As he said it the phone rang and he answered it thankfully and I stood there with everything in the room looking at once sharp and watchful and unforgettable. I knew that whenever I saw the study curtains pulled back like that in a loop or the Botticelli Primavera with invitations stuck in the frame to the end-of-term concert, or the cat stretching pin-point on all four toes, its red, fiddle mouth, its white point teeth, they would say to me only this: Terrapin has run off with Grace Gathering.

“But he hardly knew her!”

Father said, “Of course. I'll come across at once. Yes.”

“And it's his Oxbridge.”

“I must go, Marigold. There's—”

“And he hated her. She hated him. You could tell. She couldn't get him. That's why she hated him.”

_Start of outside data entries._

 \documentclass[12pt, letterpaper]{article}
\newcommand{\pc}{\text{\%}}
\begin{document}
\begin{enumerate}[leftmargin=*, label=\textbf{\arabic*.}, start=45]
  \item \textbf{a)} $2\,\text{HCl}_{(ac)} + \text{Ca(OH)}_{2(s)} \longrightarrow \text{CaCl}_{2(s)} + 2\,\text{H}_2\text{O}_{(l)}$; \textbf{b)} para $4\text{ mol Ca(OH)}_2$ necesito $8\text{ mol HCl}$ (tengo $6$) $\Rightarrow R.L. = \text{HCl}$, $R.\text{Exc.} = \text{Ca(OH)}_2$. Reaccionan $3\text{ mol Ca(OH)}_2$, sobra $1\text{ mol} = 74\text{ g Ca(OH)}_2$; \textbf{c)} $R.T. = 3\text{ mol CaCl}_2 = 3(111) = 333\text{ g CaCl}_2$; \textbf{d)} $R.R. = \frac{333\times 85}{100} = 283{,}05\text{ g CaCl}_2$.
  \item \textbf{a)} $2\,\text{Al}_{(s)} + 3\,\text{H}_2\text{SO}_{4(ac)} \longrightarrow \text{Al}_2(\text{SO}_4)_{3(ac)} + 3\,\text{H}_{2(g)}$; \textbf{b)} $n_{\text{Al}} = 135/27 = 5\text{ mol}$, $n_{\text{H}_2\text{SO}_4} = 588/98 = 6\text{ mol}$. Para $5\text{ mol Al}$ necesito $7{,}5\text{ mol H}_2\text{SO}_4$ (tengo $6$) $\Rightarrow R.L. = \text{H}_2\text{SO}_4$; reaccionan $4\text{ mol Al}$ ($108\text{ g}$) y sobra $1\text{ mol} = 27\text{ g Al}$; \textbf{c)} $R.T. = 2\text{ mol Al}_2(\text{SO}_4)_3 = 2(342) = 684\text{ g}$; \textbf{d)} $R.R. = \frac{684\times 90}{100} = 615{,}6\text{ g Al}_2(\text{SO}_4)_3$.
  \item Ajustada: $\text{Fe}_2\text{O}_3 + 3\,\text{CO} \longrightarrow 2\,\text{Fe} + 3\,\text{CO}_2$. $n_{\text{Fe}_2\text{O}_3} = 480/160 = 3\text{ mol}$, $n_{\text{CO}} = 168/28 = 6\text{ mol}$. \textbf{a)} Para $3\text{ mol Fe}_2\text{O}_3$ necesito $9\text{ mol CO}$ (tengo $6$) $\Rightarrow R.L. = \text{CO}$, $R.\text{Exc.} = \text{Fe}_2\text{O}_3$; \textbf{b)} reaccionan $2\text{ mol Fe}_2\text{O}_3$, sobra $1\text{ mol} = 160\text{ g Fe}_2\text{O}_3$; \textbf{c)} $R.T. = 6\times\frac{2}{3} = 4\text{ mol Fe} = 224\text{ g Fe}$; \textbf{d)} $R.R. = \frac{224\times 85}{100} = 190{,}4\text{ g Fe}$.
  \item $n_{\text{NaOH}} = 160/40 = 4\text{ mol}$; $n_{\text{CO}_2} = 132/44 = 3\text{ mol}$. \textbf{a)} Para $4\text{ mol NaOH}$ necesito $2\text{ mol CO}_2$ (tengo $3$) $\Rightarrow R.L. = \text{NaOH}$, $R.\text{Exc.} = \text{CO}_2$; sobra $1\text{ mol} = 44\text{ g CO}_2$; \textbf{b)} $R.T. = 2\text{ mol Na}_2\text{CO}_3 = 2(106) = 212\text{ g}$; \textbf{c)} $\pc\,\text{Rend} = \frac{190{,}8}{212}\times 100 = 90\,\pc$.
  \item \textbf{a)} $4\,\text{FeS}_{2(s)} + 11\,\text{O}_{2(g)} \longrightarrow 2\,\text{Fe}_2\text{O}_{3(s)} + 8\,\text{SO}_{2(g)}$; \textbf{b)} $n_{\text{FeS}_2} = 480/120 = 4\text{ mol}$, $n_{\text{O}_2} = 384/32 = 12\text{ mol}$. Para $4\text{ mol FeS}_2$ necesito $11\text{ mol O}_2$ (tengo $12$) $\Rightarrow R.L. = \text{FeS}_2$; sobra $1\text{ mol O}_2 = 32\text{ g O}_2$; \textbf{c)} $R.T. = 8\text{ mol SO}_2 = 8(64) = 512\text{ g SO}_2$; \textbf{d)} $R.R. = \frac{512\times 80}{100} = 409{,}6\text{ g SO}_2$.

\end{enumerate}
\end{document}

“There's some more trouble. Worse,” said father. “We'll talk later.” His face looked greenish, bewildered, beyond help as he wound himself into his mufflers. He looked at me for a minute as if he might say something, and then he went out.

C
HAPTER 24

I
met Boakes in the hall outside but I walked right past him and he only caught up with me right over in the Boys' Side by Paula's stairs. He had looked through the study door as I left and seeing no father had turned hack.

“Bilge, there's no need.”

I stopped and began to trace over the drawing pins with my finger on Paula's green baize door. “There's an old woman here to night nurse. There's no need for us tonight. We're off duty. She's a bit peculiar but—”

“I want to do it,” I said. “Send her home.”

“Don't be silly. It's the first exam tomorrow afternoon. You need a sleep.”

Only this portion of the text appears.